Enrich Your Data through Attribute Mapping
This article explains attribute mapping in the data consolidation process, discussing different mapping criteria and conversion methods used to match and convert source attributes to the attributes defined in the data models.
Overview
In addition to eliminating duplicates in datasets, consolidation also helps to create a comprehensive and integrated view of the information provided by the data sources. Given that the attributes in your data sources may differ from the unified data models (UDM) in the Brinqa Platform, the consolidation feature enables you to establish mappings between source attributes and target attributes.

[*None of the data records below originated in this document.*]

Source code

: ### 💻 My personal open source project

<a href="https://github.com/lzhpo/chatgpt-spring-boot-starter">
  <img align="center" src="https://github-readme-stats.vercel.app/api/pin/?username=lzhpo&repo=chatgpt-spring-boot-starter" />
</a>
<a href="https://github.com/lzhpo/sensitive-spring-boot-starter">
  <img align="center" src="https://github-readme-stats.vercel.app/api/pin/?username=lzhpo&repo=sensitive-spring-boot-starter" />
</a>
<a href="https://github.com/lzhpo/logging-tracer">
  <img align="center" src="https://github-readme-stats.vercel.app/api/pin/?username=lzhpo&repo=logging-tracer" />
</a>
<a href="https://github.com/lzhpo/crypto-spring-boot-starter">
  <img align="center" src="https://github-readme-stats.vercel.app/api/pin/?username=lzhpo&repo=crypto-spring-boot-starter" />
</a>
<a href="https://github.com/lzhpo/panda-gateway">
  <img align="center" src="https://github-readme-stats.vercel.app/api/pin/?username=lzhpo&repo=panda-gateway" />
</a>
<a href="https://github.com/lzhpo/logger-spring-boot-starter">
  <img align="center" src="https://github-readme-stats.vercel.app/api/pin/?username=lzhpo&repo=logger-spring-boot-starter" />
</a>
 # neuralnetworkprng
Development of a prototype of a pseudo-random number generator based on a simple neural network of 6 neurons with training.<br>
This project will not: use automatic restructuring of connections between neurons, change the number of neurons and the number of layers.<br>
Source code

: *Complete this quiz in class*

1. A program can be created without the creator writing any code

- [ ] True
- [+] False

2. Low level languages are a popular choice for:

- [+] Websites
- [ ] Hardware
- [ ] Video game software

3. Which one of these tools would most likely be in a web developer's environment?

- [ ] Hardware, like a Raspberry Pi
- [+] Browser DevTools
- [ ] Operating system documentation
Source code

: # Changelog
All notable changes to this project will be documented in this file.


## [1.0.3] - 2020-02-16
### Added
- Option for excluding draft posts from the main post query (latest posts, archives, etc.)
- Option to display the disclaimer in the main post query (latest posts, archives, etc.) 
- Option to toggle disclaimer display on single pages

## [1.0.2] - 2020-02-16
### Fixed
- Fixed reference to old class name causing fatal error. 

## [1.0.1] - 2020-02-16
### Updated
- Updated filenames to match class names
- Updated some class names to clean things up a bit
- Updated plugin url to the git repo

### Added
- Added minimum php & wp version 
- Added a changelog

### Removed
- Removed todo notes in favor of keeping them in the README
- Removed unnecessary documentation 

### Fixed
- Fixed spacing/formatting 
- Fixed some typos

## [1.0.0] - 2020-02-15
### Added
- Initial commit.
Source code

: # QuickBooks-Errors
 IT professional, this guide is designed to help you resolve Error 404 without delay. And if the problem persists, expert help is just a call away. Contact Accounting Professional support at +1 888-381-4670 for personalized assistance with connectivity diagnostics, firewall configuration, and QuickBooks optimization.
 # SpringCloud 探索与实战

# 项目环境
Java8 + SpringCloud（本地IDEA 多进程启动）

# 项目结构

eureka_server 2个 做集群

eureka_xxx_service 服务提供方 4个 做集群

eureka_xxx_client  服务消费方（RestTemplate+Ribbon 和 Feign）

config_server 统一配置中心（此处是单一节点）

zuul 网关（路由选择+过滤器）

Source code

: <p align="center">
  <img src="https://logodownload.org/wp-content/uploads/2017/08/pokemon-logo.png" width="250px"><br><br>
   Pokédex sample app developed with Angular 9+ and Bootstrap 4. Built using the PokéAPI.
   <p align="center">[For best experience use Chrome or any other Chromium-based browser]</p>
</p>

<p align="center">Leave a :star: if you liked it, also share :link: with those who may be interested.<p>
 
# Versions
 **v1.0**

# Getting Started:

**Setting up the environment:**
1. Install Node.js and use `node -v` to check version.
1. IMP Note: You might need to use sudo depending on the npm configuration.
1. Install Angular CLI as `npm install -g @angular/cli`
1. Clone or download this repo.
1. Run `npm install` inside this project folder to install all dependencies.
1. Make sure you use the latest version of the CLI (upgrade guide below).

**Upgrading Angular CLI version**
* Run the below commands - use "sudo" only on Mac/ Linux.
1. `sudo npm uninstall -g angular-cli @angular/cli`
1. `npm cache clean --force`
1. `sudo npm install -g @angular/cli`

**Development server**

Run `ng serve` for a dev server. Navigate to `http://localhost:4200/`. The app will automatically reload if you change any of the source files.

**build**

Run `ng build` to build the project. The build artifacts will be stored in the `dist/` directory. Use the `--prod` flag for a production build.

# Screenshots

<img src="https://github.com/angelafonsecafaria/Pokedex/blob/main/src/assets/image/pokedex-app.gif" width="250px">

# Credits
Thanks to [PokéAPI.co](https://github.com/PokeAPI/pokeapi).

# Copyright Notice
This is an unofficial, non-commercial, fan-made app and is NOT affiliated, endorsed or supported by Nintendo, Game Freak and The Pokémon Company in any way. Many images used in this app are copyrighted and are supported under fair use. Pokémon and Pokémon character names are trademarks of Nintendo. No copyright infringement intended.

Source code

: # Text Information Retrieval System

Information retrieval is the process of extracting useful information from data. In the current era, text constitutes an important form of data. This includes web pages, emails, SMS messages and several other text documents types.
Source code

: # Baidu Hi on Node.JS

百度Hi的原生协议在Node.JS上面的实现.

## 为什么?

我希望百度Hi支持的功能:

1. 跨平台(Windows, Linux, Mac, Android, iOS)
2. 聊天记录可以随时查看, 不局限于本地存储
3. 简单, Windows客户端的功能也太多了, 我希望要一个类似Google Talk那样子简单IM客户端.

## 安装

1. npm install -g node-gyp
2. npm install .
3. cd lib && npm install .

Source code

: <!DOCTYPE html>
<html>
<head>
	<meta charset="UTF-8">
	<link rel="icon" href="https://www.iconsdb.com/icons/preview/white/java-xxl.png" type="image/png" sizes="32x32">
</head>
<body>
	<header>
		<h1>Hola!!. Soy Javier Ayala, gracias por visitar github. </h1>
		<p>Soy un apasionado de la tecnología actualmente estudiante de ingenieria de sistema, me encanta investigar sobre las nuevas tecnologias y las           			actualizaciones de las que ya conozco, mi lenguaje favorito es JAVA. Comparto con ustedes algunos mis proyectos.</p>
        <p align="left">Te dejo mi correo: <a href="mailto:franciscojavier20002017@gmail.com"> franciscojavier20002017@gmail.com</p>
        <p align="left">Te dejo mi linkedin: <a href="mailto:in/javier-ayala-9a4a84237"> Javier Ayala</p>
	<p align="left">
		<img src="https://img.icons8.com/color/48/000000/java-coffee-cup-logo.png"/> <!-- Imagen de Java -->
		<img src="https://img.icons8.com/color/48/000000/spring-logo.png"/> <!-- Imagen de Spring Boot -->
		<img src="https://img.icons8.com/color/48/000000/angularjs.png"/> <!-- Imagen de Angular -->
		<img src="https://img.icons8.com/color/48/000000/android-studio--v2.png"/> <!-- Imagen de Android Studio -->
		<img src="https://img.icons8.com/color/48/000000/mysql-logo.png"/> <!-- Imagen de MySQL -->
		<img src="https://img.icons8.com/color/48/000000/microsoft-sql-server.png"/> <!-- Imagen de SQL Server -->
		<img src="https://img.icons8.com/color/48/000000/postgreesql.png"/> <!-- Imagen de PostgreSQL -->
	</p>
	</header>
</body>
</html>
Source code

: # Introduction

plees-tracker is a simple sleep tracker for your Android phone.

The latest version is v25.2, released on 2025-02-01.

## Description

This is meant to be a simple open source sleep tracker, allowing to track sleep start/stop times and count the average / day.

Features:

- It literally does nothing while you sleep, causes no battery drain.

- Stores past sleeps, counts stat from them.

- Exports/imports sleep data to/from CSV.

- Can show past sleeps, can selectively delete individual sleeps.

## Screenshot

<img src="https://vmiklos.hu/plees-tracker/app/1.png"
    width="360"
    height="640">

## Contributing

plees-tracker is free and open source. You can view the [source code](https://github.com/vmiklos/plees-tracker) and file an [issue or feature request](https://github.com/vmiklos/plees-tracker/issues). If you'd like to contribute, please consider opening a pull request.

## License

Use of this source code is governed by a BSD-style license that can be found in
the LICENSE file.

System administrators can view attribute mappings by navigating to Administration > Data > Models, locating the data model, and clicking Consolidation. The provided screenshot demonstrates the mapping of the Hostnames
attribute within the Host data model in a test system. The Order precedence criterion dictates that the Hostnames
attribute stores the first non-empty value encountered, following a top-to-bottom evaluation.
Just like how identifier designation works, the Manual entry takes precedence over other sources in attribute mapping. In other words, Manual entry is listed at the top of each drop-down list under Attribute mappings. You can adjust the order if this doesn't align with your preference.
Most of the Brinqa Integration+ connectors provide a default mapping between source attributes and target attributes. You can view the attribute mapping on the Consolidation page of the data model and make modifications if necessary. In case the default mapping fails to capture the desired attributes, you can add your own mapping to the list. Furthermore, if you have introduced custom attributes for the data model, you must add the appropriate mapping for those attributes.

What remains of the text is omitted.